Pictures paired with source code
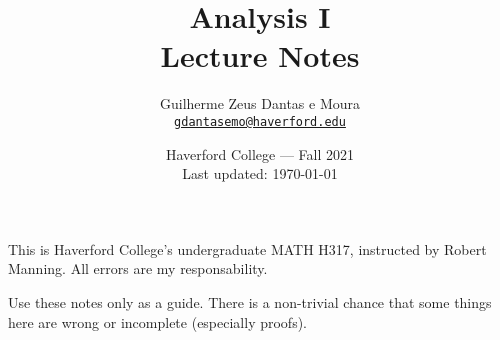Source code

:\documentclass{scrbook}
\title{Analysis I\\Lecture Notes}
\author{Guilherme Zeus Dantas e Moura\\\href{mailto:gdantasemo@haverford.edu}{\texttt{gdantasemo@haverford.edu}}}
\date{Haverford College --- Fall 2021\\Last updated: \today}
\begin{document}
	\maketitle

		This is Haverford College's undergraduate MATH H317, instructed by Robert Manning.
		All errors are my responsability.

		Use these notes only as a guide. There is a non-trivial chance that some things here are wrong or incomplete (especially proofs).
	

		\tableofcontents
		\newpage

	
	
	
	
	
	
	
\end{document}
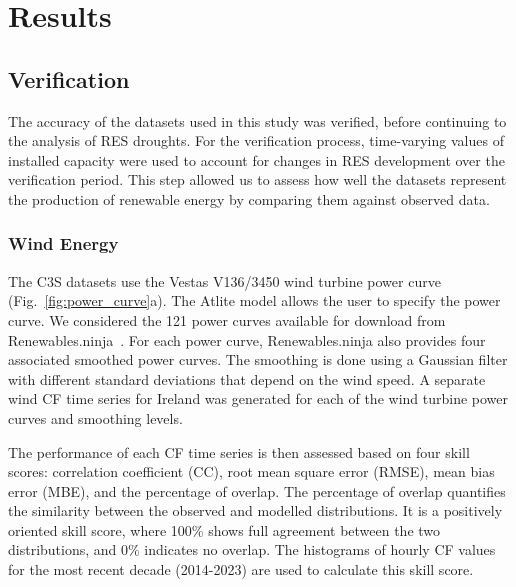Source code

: \documentclass[preprint, 12pt]{elsarticle}
\begin{document}
\section{Results}
\label{sec:results}

\subsection{Verification}
\label{sec:verification}

The accuracy of the datasets used in this study was verified, before continuing to the analysis of RES droughts. For the verification process, time-varying values of installed capacity were used to account for changes in RES development over the verification period. This step allowed us to assess how well the datasets represent the production of renewable energy by comparing them against observed data.

\subsubsection{Wind Energy}
\label{sec:wind_verification}

The C3S datasets use the Vestas V136/3450 wind turbine power curve (Fig.~\ref{fig:power_curve}a). The Atlite model allows the user to specify the power curve. We considered the 121 power curves available for download from Renewables.ninja~\citep{staffell2016wake}. For each power curve, Renewables.ninja also provides four associated smoothed power curves. The smoothing is done using a Gaussian filter with different standard deviations that depend on the wind speed. A separate wind CF time series for Ireland was generated for each of the wind turbine power curves and smoothing levels.

The performance of each CF time series is then assessed based on four skill scores: correlation coefficient (CC), root mean square error (RMSE), mean bias error (MBE), and the percentage of overlap. The percentage of overlap quantifies the similarity between the observed and modelled distributions. It is a positively oriented skill score, where 100\% shows full agreement between the two distributions, and 0\% indicates no overlap. The histograms of hourly CF values for the most recent decade (2014-2023) are used to calculate this skill score.
\end{document}

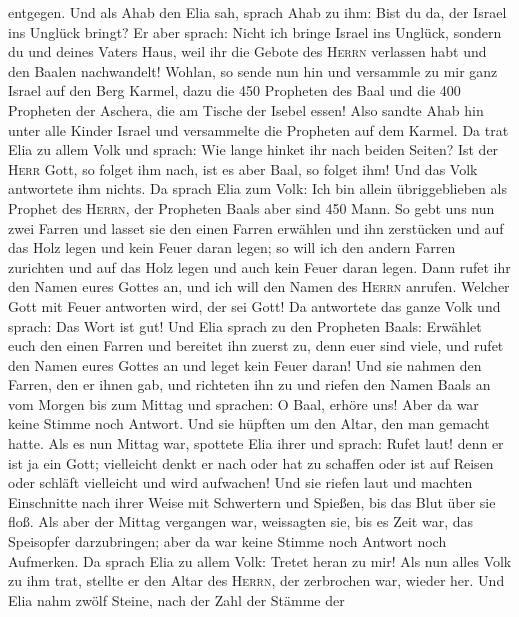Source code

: entgegen.  Und als Ahab den Elia sah, sprach Ahab zu ihm:
Bist du da, der Israel ins Unglück bringt?  Er aber
sprach: Nicht ich bringe Israel ins Unglück, sondern du und deines
Vaters Haus, weil ihr die Gebote des \textsc{Herrn} verlassen habt und
den Baalen nachwandelt!  Wohlan, so sende nun hin und
versammle zu mir ganz Israel auf den Berg Karmel, dazu die 450 Propheten
des Baal und die 400 Propheten der Aschera, die am Tische der Isebel
essen!  Also sandte Ahab hin unter alle Kinder Israel und
versammelte die Propheten auf dem Karmel.  Da trat Elia
zu allem Volk und sprach: Wie lange hinket ihr nach beiden Seiten? Ist
der \textsc{Herr} Gott, so folget ihm nach, ist es aber Baal, so folget
ihm! Und das Volk antwortete ihm nichts.  Da sprach Elia
zum Volk: Ich bin allein übriggeblieben als Prophet des \textsc{Herrn},
der Propheten Baals aber sind 450 Mann.  So gebt uns nun
zwei Farren und lasset sie den einen Farren erwählen und ihn zerstücken
und auf das Holz legen und kein Feuer daran legen; so will ich den
andern Farren zurichten und auf das Holz legen und auch kein Feuer daran
legen.  Dann rufet ihr den Namen eures Gottes an, und ich
will den Namen des \textsc{Herrn} anrufen. Welcher Gott mit Feuer
antworten wird, der sei Gott! Da antwortete das ganze Volk und sprach:
Das Wort ist gut!  Und Elia sprach zu den Propheten
Baals: Erwählet euch den einen Farren und bereitet ihn zuerst zu, denn
euer sind viele, und rufet den Namen eures Gottes an und leget kein
Feuer daran!  Und sie nahmen den Farren, den er ihnen
gab, und richteten ihn zu und riefen den Namen Baals an vom Morgen bis
zum Mittag und sprachen: O Baal, erhöre uns! Aber da war keine Stimme
noch Antwort. Und sie hüpften um den Altar, den man gemacht hatte.
 Als es nun Mittag war, spottete Elia ihrer und sprach:
Rufet laut! denn er ist ja ein Gott; vielleicht denkt er nach oder hat
zu schaffen oder ist auf Reisen oder schläft vielleicht und wird
aufwachen!  Und sie riefen laut und machten Einschnitte
nach ihrer Weise mit Schwertern und Spießen, bis das Blut über sie floß.
 Als aber der Mittag vergangen war, weissagten sie, bis
es Zeit war, das Speisopfer darzubringen; aber da war keine Stimme noch
Antwort noch Aufmerken.  Da sprach Elia zu allem Volk:
Tretet heran zu mir! Als nun alles Volk zu ihm trat, stellte er den
Altar des \textsc{Herrn}, der zerbrochen war, wieder her.
 Und Elia nahm zwölf Steine, nach der Zahl der Stämme der
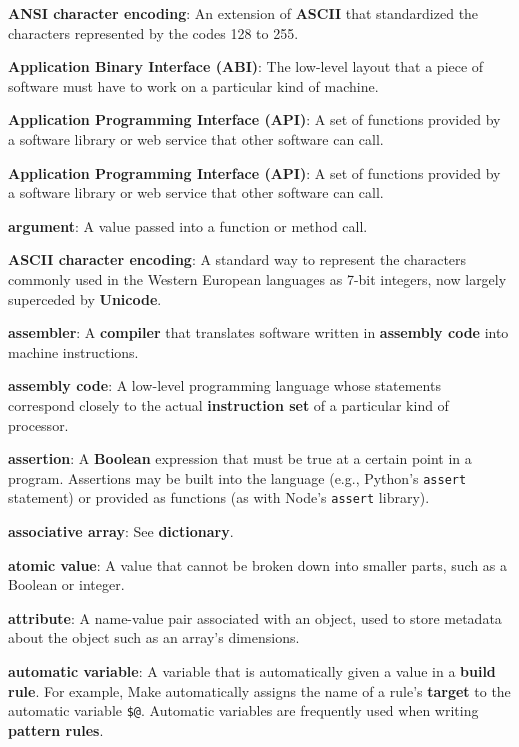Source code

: \documentclass{scrbook}
\newcommand{\glosskey}[1]{\textbf{#1}}
\begin{document}
\noindent \textbf{\glosskey{ANSI character encoding}}: 
An extension of \glosskey{ASCII} that standardized the characters represented by the codes 128 to 255.


\noindent \textbf{\glosskey{Application Binary Interface} (ABI)}: 
The low-level layout that a piece of software must have to work on a particular kind of machine.


\noindent \textbf{\glosskey{Application Programming Interface} (API)}: 
A set of functions provided by a software library or web service that other software can call.


\noindent \textbf{\glosskey{Application Programming Interface} (API)}: 
A set of functions provided by a software library or web service that other software can call.


\noindent \textbf{\glosskey{argument}}: 
A value passed into a function or method call.


\noindent \textbf{\glosskey{ASCII character encoding}}: 
A standard way to represent the characters commonly used in the Western European languages as 7-bit integers, now largely superceded by \glosskey{Unicode}.


\noindent \textbf{\glosskey{assembler}}: 
A \glosskey{compiler} that translates software written in \glosskey{assembly code} into machine instructions.


\noindent \textbf{\glosskey{assembly code}}: 
A low-level programming language whose statements correspond closely to the actual \glosskey{instruction set} of a particular kind of processor.


\noindent \textbf{\glosskey{assertion}}: 
A \glosskey{Boolean} expression that must be true at a certain point in a program. Assertions may be built into the language (e.g., Python's \texttt{assert} statement) or provided as functions (as with Node's \texttt{assert} library).


\noindent \textbf{\glosskey{associative array}}: 
See \glosskey{dictionary}.


\noindent \textbf{\glosskey{atomic value}}: 
A value that cannot be broken down into smaller parts, such as a Boolean or integer.


\noindent \textbf{\glosskey{attribute}}: 
A name-value pair associated with an object, used to store metadata about the object such as an array's dimensions.


\noindent \textbf{\glosskey{automatic variable}}: 
A variable that is automatically given a value in a \glosskey{build rule}. For example, Make automatically assigns the name of a rule's \glosskey{target} to the automatic variable \texttt{\$@}. Automatic variables are frequently used when writing \glosskey{pattern rules}.
\end{document}
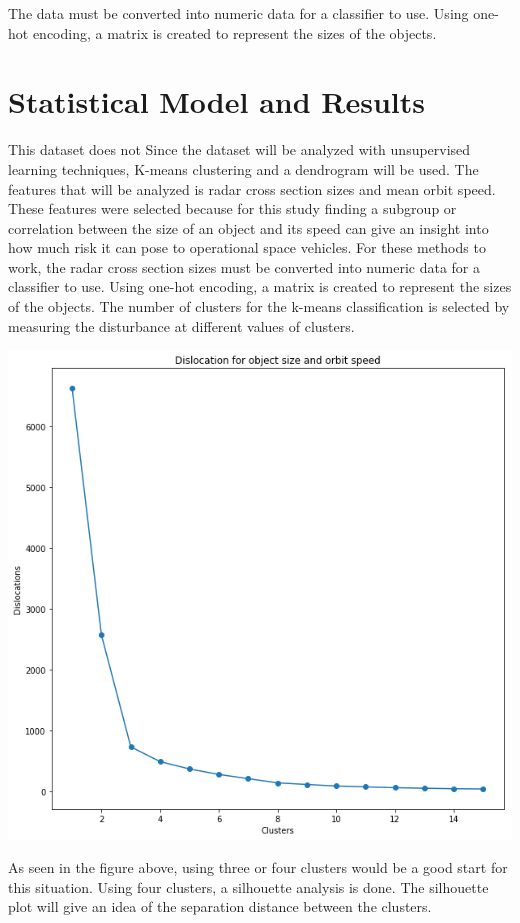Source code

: \documentclass[12pt,a4paper]{article}
\begin{document}
The data must be converted into numeric data for a classifier to use. Using one-hot encoding, a matrix is created to represent the sizes of the objects.

\section{Statistical Model and Results}
This dataset does not 
Since the dataset will be analyzed with unsupervised learning techniques, K-means clustering and a dendrogram will be used. The features that will be analyzed is radar cross section sizes and mean orbit speed. These features were selected because for this study finding a subgroup or correlation between the size of an object and its speed can give an insight into how much risk it can pose to operational space vehicles.   For these methods to work, the radar cross section sizes must be converted into numeric data for a classifier to use. Using one-hot encoding, a matrix is created to represent the sizes of the objects.  The number of clusters for the k-means classification is selected by measuring the disturbance at different values of clusters.
\begin{center}
	\includegraphics[scale=0.25]{figures/dislocation_obj_size.png}
	\label{fig:Dislocation}
\end{center}
As seen in the figure above, using three or four clusters would be a good start for this situation. Using four clusters, a silhouette analysis is done. The silhouette plot will give an idea of the separation distance between the clusters.
\end{document}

**ABOUT THIS EXERCISE**
Going line by line through the entries above, count each line that has the word "particular", then state the count alone.

**RESPONSE TO THE EXERCISE**
2